Она поставила фотографию Эстеллы на низенький столик, рядом со снимком, с которого смотрел Риччи с монгольской прической. Два малыша улыбнулись друг другу.

— Я верю, что наступит день, когда они встретятся. — Теперь и в глазах Розины стояли слезы. Она пересела поближе к фотографиям. При этом она случайно коснулась ладони Эммы, и та не отдернула руку.

Небо над балконом потемнело. На востоке, над башней дома, засияли первые звезды. А на диване сидели две матери и в молчании смотрели на своих детей.

* * *

А однажды Эмма проснулась и обнаружила, что в квартире тихо и пусто. Куда-то исчезли люди в строгих костюмах. Не звучали чужие голоса. Вокруг не было ни души.

Эмма лежала на кровати и, раскинув руки и ноги, парила в тишине. Она висела в пустоте, в огромном белом шаре. Разум стал ее якорем. Голова у нее болела оттого, что она слишком долго пребывала в горизонтальном положении. Но вставать Эмме не хотелось. И спать тоже. Равно как и оставаться на месте. Ей не хотелось быть одной, но и приглашать к себе кого-то тоже не было желания.

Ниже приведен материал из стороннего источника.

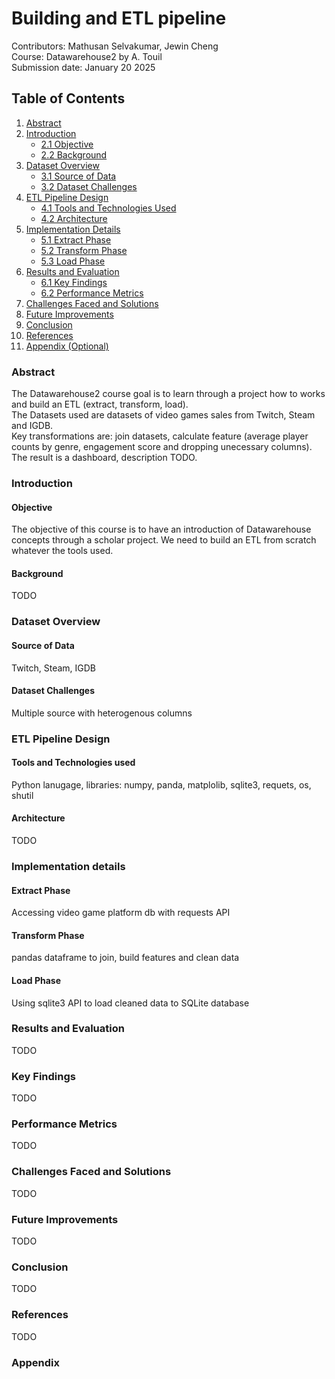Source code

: # Building and ETL pipeline

Contributors: Mathusan Selvakumar, Jewin Cheng  
Course: Datawarehouse2 by A. Touil  
Submission date: January 20 2025  

## Table of Contents

1. [Abstract](#abstract)
2. [Introduction](#introduction)
   - [2.1 Objective](#21-objective)
   - [2.2 Background](#22-background)
3. [Dataset Overview](#dataset-overview)
   - [3.1 Source of Data](#31-source-of-data)
   - [3.2 Dataset Challenges](#32-dataset-challenges)
4. [ETL Pipeline Design](#etl-pipeline-design)
   - [4.1 Tools and Technologies Used](#41-tools-and-technologies-used)
   - [4.2 Architecture](#42-architecture)
5. [Implementation Details](#implementation-details)
   - [5.1 Extract Phase](#51-extract-phase)
   - [5.2 Transform Phase](#52-transform-phase)
   - [5.3 Load Phase](#53-load-phase)
6. [Results and Evaluation](#results-and-evaluation)
   - [6.1 Key Findings](#61-key-findings)
   - [6.2 Performance Metrics](#62-performance-metrics)
7. [Challenges Faced and Solutions](#challenges-faced-and-solutions)
8. [Future Improvements](#future-improvements)
9. [Conclusion](#conclusion)
10. [References](#references)
11. [Appendix (Optional)](#appendix-optional)


### Abstract
The Datawarehouse2 course goal is to learn through a project how to works and build an ETL (extract, transform, load).  
The Datasets used are datasets of video games sales from Twitch, Steam and IGDB.  
Key transformations are: join datasets, calculate feature (average player counts by genre, engagement score and dropping unecessary columns).  
The result is a dashboard, description TODO.  

### Introduction
#### Objective
The objective of this course is to have an introduction of Datawarehouse concepts through a scholar project. We need to build an ETL from scratch whatever the tools used.  
#### Background
TODO

### Dataset Overview
#### Source of Data
Twitch, Steam, IGDB
#### Dataset Challenges
Multiple source with heterogenous columns
### ETL Pipeline Design
#### Tools and Technologies used
Python lanugage, libraries: numpy, panda, matplolib, sqlite3, requets, os, shutil
#### Architecture
TODO

### Implementation details
#### Extract Phase
Accessing video game platform db with requests API
#### Transform Phase
pandas dataframe to join, build features and clean data
#### Load Phase
Using sqlite3 API to load cleaned data to SQLite database

### Results and Evaluation
TODO

### Key Findings
TODO
### Performance Metrics
TODO
### Challenges Faced and Solutions
TODO
### Future Improvements
TODO
### Conclusion
TODO
### References
TODO
### Appendix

Эмма протянула руку, и пальцы ее наткнулись на что-то, лежавшее на тумбочке у кровати. Она нахмурилась. Предмет громыхнул, когда она коснулась его. Эмма взяла его и снова откинулась на подушки, держа руку перед собой, чтобы иметь возможность рассмотреть его получше. Это оказалась маленькая коричневая баночка с крышкой. Баночка, которую дал ей доктор Хьюз. В ней лежали пилюли, которые, по его уверению, помогут ей заснуть.

Эмма приподнялась на локте и посмотрела в баночку через прозрачную крышку. По дну перекатывалось несколько капсул размером с крупное зернышко риса. Одна половинка каждой капсулы была красной, другая — зеленой. Она сняла крышку и вынула одну. Зажав ее между большим и указательным пальцами, она поворачивала ее то так, то этак, внимательно рассматривая. Сбоку было что-то написано — похоже, какой-то номер или что-то в этом роде. Эмма положила капсулу на язык. Безвкусная. Точнее, отдает пластмассой. Она проглотила капсулу. Во рту пересохло, но в конце концов она сумела протолкнуть ее вниз по пищеводу.

Эмма достала из баночки еще одну капсулу. На этот раз глотать ее она не стала, а разломила пополам. На одеяло посыпался беловатый порошок. Вынув третью капсулу, она раскусила ее. Вкус оказался настолько горьким, что Эмма моментально все выплюнула.

Решив достать очередную капсулу, Эмма обнаружила, что баночка опустела. Она перевернула ее и даже встряхнула. Пусто. Значит, ей оставили всего лишь три штуки. Похоже, первая капсула застряла где-то посередине пищевода. Она сделала еще одно глотательное движение, но таблетка не желала проваливаться в желудок. Эмма чувствовала, как плотно она застряла, и в горле у нее запершило.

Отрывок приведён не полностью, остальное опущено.